# EXERCISE GOAL:
Lines holding the word "between" are the ones to copy from the data below.

=-=-=-=-=

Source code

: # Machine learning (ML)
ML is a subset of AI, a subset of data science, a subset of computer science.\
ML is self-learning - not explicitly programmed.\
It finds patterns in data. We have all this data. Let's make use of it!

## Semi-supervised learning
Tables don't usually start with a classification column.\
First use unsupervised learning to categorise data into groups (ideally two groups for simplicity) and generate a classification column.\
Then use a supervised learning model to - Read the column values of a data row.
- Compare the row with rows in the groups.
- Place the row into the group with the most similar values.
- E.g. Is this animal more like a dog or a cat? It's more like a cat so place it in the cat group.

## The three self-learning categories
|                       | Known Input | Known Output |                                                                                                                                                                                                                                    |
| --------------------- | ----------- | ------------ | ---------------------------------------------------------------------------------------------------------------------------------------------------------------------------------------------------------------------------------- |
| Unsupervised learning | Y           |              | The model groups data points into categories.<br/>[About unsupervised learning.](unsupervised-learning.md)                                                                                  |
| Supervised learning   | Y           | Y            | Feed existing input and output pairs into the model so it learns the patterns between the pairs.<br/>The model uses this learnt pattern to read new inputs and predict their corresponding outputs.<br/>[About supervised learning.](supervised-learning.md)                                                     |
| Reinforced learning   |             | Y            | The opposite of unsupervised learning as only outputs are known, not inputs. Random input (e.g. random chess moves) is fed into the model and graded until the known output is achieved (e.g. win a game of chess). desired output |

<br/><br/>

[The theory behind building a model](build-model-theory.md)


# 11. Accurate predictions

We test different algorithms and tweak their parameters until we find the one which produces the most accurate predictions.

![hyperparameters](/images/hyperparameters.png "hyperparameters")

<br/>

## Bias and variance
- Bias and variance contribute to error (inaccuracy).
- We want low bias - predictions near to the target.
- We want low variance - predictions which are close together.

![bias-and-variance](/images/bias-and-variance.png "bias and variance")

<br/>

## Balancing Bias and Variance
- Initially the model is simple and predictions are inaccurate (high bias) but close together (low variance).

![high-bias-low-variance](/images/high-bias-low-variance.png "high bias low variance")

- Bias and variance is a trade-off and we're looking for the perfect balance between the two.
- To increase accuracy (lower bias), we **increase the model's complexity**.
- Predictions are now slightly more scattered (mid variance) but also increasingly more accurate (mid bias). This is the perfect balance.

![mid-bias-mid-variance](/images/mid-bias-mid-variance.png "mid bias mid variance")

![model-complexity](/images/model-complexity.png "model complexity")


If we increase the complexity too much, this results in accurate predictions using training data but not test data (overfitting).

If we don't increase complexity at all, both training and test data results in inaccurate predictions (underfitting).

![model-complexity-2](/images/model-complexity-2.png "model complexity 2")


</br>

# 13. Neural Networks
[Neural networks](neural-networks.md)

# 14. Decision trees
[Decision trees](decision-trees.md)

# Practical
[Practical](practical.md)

=-=-=-=-=

# COMPLETED TASK:
| Supervised learning   | Y           | Y            | Feed existing input and output pairs into the model so it learns the patterns between the pairs.<br/>The model uses this learnt pattern to read new inputs and predict their corresponding outputs.<br/>[About supervised learning.](supervised-learning.md)                                                     |
- Bias and variance is a trade-off and we're looking for the perfect balance between the two.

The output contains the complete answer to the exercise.